- [Problem]
For the word "converts", search the records and show each line in which it occurs.

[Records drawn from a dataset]
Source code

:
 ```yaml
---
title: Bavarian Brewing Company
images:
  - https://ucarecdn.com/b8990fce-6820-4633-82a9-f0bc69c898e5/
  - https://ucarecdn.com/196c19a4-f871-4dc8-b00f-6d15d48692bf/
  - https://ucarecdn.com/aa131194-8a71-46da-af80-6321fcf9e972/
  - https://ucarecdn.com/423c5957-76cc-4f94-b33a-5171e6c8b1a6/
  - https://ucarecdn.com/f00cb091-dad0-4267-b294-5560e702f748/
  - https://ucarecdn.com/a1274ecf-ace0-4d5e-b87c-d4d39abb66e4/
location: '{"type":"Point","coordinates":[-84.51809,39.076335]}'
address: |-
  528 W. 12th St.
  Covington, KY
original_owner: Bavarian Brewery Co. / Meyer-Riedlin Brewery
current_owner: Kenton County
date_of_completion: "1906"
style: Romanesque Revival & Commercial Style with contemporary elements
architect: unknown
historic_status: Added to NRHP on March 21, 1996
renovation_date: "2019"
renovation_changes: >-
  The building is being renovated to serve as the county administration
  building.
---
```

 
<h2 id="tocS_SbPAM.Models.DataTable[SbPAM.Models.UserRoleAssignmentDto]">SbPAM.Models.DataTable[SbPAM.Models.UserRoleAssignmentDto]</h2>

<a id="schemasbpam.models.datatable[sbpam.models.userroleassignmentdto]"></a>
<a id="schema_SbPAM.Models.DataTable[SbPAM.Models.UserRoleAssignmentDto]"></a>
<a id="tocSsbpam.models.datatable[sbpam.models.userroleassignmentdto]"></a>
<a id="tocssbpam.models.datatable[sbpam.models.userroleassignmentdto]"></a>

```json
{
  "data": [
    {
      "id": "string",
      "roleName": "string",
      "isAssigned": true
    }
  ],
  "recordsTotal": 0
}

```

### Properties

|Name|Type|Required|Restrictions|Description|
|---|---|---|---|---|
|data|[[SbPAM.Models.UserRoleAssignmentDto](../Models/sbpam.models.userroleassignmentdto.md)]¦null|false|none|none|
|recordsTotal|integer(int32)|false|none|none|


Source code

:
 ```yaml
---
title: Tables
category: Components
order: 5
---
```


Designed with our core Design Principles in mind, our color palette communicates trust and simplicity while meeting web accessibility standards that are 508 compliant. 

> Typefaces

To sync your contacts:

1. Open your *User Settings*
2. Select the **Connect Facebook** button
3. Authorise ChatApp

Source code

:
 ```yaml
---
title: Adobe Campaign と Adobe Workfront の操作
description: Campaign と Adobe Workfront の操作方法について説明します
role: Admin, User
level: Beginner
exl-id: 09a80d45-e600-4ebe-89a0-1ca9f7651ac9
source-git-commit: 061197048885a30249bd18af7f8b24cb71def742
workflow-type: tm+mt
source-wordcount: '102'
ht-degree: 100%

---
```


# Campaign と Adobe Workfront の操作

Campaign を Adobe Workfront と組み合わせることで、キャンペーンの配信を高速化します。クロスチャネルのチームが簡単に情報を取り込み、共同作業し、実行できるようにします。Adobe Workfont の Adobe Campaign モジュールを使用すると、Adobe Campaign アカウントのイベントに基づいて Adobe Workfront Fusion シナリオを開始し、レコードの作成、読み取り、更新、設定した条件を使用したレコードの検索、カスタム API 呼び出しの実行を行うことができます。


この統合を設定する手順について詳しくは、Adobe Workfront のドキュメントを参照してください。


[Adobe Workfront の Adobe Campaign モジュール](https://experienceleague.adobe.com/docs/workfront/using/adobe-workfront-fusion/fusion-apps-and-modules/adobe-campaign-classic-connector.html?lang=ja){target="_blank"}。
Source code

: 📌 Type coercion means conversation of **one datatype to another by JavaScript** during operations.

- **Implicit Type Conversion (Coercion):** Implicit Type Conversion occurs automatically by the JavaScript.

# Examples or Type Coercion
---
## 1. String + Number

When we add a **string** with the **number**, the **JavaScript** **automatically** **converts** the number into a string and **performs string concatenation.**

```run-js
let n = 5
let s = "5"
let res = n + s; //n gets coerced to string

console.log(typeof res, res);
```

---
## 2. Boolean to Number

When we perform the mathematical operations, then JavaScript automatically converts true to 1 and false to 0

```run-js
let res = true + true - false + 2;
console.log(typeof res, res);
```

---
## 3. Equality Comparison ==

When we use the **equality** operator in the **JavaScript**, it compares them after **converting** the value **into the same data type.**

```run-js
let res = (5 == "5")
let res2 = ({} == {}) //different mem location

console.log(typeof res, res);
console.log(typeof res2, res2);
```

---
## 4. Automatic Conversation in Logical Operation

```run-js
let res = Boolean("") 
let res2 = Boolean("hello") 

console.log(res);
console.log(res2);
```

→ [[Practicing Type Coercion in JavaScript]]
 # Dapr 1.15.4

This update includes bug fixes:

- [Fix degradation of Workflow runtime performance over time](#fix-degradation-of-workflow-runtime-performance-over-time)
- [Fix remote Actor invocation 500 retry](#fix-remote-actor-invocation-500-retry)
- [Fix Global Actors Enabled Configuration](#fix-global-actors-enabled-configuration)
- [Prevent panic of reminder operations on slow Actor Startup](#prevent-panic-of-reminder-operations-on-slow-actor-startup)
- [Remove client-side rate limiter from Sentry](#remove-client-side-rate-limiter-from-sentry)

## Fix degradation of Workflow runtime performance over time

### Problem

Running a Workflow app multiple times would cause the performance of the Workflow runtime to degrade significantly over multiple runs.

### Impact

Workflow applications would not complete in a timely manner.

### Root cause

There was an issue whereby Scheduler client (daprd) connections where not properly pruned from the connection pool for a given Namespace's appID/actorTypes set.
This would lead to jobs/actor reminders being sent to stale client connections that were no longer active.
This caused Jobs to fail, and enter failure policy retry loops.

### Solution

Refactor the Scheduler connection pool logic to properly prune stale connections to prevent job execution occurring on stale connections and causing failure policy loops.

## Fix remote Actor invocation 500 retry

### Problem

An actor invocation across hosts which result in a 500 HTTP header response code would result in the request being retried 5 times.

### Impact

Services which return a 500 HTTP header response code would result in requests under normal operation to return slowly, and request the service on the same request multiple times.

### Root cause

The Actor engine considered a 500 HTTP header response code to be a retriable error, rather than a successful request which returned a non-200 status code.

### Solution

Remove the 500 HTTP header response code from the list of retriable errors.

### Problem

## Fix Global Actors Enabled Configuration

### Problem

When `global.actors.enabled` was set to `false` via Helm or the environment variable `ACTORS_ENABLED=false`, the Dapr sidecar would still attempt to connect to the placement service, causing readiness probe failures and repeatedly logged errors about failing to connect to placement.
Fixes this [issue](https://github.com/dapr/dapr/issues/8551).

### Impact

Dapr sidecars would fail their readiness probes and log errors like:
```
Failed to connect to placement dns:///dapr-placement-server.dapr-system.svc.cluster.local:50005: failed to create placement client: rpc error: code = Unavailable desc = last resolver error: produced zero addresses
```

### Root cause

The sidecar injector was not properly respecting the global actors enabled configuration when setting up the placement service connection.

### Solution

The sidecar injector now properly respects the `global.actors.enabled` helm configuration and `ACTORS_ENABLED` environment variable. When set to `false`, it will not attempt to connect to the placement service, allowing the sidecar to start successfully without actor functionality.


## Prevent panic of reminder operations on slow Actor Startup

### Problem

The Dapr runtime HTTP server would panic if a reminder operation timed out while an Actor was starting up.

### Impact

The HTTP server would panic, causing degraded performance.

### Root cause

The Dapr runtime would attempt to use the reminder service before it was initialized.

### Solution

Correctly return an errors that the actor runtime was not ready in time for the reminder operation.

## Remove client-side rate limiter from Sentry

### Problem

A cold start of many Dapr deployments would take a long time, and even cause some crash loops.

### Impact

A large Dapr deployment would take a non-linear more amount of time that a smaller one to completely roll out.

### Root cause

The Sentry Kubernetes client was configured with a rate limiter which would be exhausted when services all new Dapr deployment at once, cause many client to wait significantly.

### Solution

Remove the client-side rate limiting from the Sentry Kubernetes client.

- [Task answer]
When we add a **string** with the **number**, the **JavaScript** **automatically** **converts** the number into a string and **performs string concatenation.**
When we perform the mathematical operations, then JavaScript automatically converts true to 1 and false to 0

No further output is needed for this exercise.